Sure, they cautioned stage-divers weighing more than 115 pounds to be mindful of those underneath their flaying, awkwardly stretched-out, catapulting bodies, but the Adolescents never berated the audience, never demeaned the frenzy.

During one of their last refrains, the tumultuous "Kids of the Black Hole," they poignantly called out to their friend Larry, a newcomer to Houston actually affiliated with the famed Black Hole residence in Orange County that helped give birth to Social Distortion and Agent Orange.

The song's refrain, "House of destruction where lurkers roamed/ House that belonged to all the homeless kids," rang out in cross-generation clarity, bridging the worlds of kids separated by decades and thousands of nervous miles. It was the news that stays news, an avatar of angst for tens of thousands, and a brutal memoir that keeps speaking.

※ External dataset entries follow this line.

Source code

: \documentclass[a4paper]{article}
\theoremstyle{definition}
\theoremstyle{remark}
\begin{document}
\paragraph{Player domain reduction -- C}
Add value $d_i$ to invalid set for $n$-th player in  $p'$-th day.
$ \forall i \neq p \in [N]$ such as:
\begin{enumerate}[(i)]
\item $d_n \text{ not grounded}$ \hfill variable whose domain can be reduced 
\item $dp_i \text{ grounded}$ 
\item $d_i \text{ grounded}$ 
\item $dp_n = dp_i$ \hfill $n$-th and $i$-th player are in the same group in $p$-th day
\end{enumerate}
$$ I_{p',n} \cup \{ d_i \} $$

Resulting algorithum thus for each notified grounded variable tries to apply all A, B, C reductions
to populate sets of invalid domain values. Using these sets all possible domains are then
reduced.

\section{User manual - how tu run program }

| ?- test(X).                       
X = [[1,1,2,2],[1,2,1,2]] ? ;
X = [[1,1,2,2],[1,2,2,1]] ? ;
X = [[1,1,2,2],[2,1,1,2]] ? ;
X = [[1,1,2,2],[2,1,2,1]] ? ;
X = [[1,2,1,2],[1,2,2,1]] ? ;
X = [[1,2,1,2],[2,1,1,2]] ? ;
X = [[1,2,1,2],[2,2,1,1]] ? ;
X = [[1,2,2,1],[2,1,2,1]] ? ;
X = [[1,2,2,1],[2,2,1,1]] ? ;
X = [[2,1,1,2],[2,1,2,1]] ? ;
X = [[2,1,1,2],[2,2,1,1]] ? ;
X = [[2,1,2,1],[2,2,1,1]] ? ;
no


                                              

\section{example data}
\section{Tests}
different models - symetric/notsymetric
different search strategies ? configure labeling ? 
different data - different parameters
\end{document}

For a second, they seem to veer on the verge of ending with "I Got a Right," their Iggy and the Stooges staple, but instead jolted the crowd with a fiery rendition of "Sonic Reducer," which proved even more bruising and behemoth than the one unlocked by Jerry Anomie of Legionaire's Disease and Doomsday Massacre at last month's Island Reunion. It amounted to a deft and deeply burrowed nod to a common musical ancestry, like desperado days made anew.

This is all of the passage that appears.